In the afterword of the book, Stewart and contributor Louise Phipps Senft, Esq., focus on what it means to practice in a “relational” rather than “transactional” manner.
They urge readers to “take time to read, contemplate, and consider how others’ voices and discern how their expertise affects your thinking and moves you to act in ways that are good for you.”
Like me, many of you may already be following the Relational Mindset or other healthy habits and practices without having unpacked why in detail. I personally have always aimed to translate and apply the Relational Mindset in practice with colleagues and adversaries on a platform of civility and collegiality.

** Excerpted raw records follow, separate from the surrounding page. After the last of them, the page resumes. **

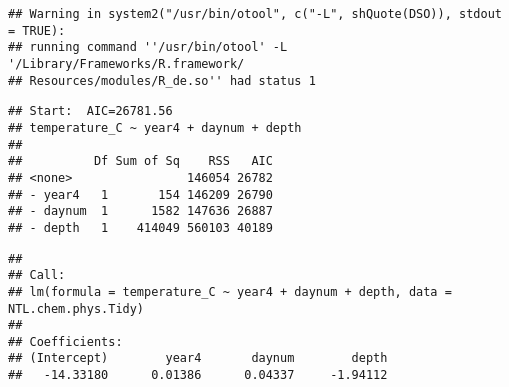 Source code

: \documentclass[]{article}
\newenvironment{Shaded}{\begin{snugshade}}{\end{snugshade}}
\newcommand{\KeywordTok}[1]{\textcolor[rgb]{0.13,0.29,0.53}{\textbf{#1}}}
\newcommand{\DataTypeTok}[1]{\textcolor[rgb]{0.13,0.29,0.53}{#1}}
\newcommand{\DecValTok}[1]{\textcolor[rgb]{0.00,0.00,0.81}{#1}}
\newcommand{\StringTok}[1]{\textcolor[rgb]{0.31,0.60,0.02}{#1}}
\newcommand{\CommentTok}[1]{\textcolor[rgb]{0.56,0.35,0.01}{\textit{#1}}}
\newcommand{\OperatorTok}[1]{\textcolor[rgb]{0.81,0.36,0.00}{\textbf{#1}}}
\newcommand{\NormalTok}[1]{#1}
\begin{document}
\begin{Shaded}
\end{Shaded}

\begin{verbatim}
## Warning in system2("/usr/bin/otool", c("-L", shQuote(DSO)), stdout = TRUE):
## running command ''/usr/bin/otool' -L '/Library/Frameworks/R.framework/
## Resources/modules/R_de.so'' had status 1
\end{verbatim}

\begin{Shaded}
\end{Shaded}

\begin{verbatim}
## Start:  AIC=26781.56
## temperature_C ~ year4 + daynum + depth
## 
##          Df Sum of Sq    RSS   AIC
## <none>                146054 26782
## - year4   1       154 146209 26790
## - daynum  1      1582 147636 26887
## - depth   1    414049 560103 40189
\end{verbatim}

\begin{verbatim}
## 
## Call:
## lm(formula = temperature_C ~ year4 + daynum + depth, data = NTL.chem.phys.Tidy)
## 
## Coefficients:
## (Intercept)        year4       daynum        depth  
##   -14.33180      0.01386      0.04337     -1.94112
\end{verbatim}
\end{document}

As an example, when I was a young lawyer practicing from a storefront office, I handled small civil matters for working class clientele. At this time, there were a handful of lawyers in the Pittsburgh legal scene that had the reputations of being underhanded and unethical. However, I rejected the current legal trend towards Rambo tactics. I tried to work with every opposing counsel and claim adjuster in a cooperative, respectful, and transparent manner. After receiving a few brushback tactics, I resisted the tit-for-tat and handled the tensions with what I hoped was grace and understanding. It worked. I got along well with these notorious lawyers by applying what I now know as a Relational Mindset.
Another attorney in the area had an office in the next neighborhood over, and from the first case, I knew that we would cross paths often. I did what I could to further a positive relationship while not compromising the interests of my clients. I do believe that I achieved better results with my clients by taking the high road. I recall sitting in the lawyer’s office one day and he said something to the effect of, “well, you have always been a straight shooter with me and never nasty, so we can skip the fighting since it won’t be any fun for me. Let’s make the following fair deal now rather than later.”
With a few minor revisions, we made the deal, and I sincerely thanked him as I shook his hand to leave. Because I utilized the Relational Mindset in my approach with him, and he eventually met me halfway, we were able to work together productively and achieve a favorable outcome for each of our clients.
I highly recommend that you read Stewart’s book and consider the areas where you can apply the Relational Mindset to your own practice of law!